***** Material for the task
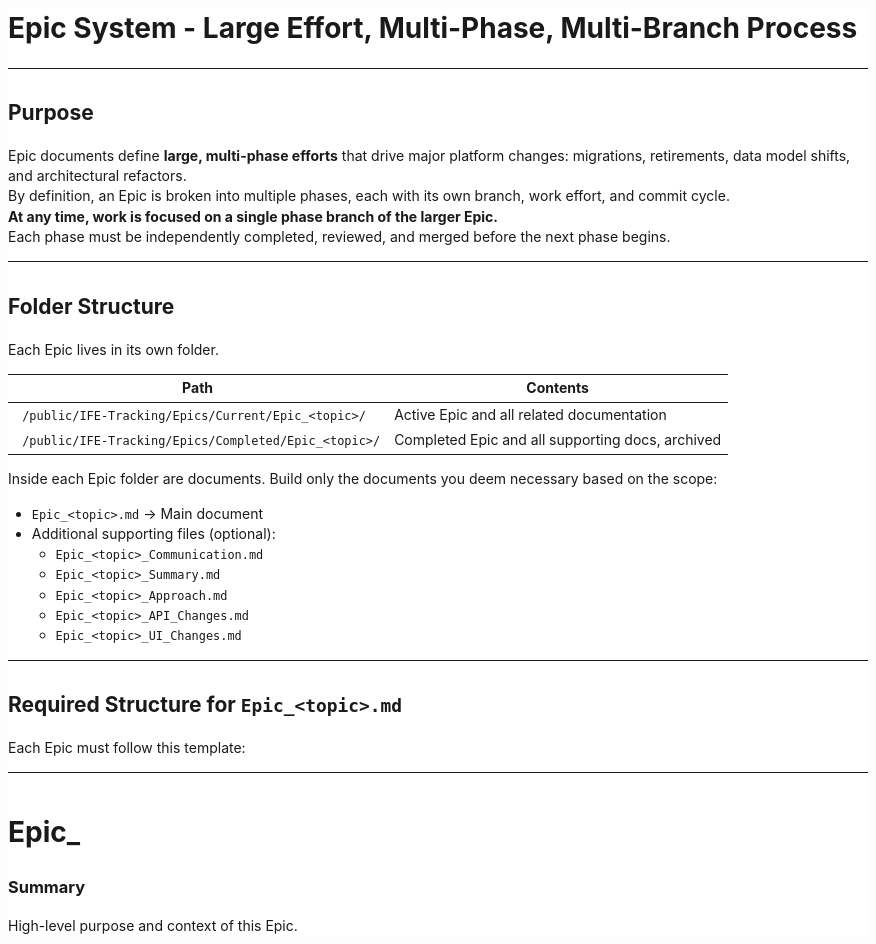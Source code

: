# Epic System - Large Effort, Multi-Phase, Multi-Branch Process

---

## Purpose

Epic documents define **large, multi-phase efforts** that drive major platform changes: migrations, retirements, data model shifts, and architectural refactors.  
By definition, an Epic is broken into multiple phases, each with its own branch, work effort, and commit cycle.  
**At any time, work is focused on a single phase branch of the larger Epic.**  
Each phase must be independently completed, reviewed, and merged before the next phase begins.

---

## Folder Structure

Each Epic lives in its own folder.

| Path                                               | Contents                                       |
|----------------------------------------------------|-----------------------------------------------|
| ` /public/IFE-Tracking/Epics/Current/Epic_<topic>/`   | Active Epic and all related documentation     |
| ` /public/IFE-Tracking/Epics/Completed/Epic_<topic>/` | Completed Epic and all supporting docs, archived |

Inside each Epic folder are documents. Build only the documents you deem necessary based on the scope:

- `Epic_<topic>.md` → Main document  
- Additional supporting files (optional):  
  - `Epic_<topic>_Communication.md`  
  - `Epic_<topic>_Summary.md`  
  - `Epic_<topic>_Approach.md`  
  - `Epic_<topic>_API_Changes.md`  
  - `Epic_<topic>_UI_Changes.md`  

---

## Required Structure for `Epic_<topic>.md`

Each Epic must follow this template:

---

# Epic_<topic>

### Summary

High-level purpose and context of this Epic.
**********
* Exercise *
Copy the lines above exactly and exclude every image.

* Result below *
Source code

:# Epic System - Large Effort, Multi-Phase, Multi-Branch Process

---

## Purpose

Epic documents define **large, multi-phase efforts** that drive major platform changes: migrations, retirements, data model shifts, and architectural refactors.  
By definition, an Epic is broken into multiple phases, each with its own branch, work effort, and commit cycle.  
**At any time, work is focused on a single phase branch of the larger Epic.**  
Each phase must be independently completed, reviewed, and merged before the next phase begins.

---

## Folder Structure

Each Epic lives in its own folder.

| Path                                               | Contents                                       |
|----------------------------------------------------|-----------------------------------------------|
| ` /public/IFE-Tracking/Epics/Current/Epic_<topic>/`   | Active Epic and all related documentation     |
| ` /public/IFE-Tracking/Epics/Completed/Epic_<topic>/` | Completed Epic and all supporting docs, archived |

Inside each Epic folder are documents. Build only the documents you deem necessary based on the scope:

- `Epic_<topic>.md` → Main document  
- Additional supporting files (optional):  
  - `Epic_<topic>_Communication.md`  
  - `Epic_<topic>_Summary.md`  
  - `Epic_<topic>_Approach.md`  
  - `Epic_<topic>_API_Changes.md`  
  - `Epic_<topic>_UI_Changes.md`  

---

## Required Structure for `Epic_<topic>.md`

Each Epic must follow this template:

---

# Epic_<topic>

### Summary

High-level purpose and context of this Epic.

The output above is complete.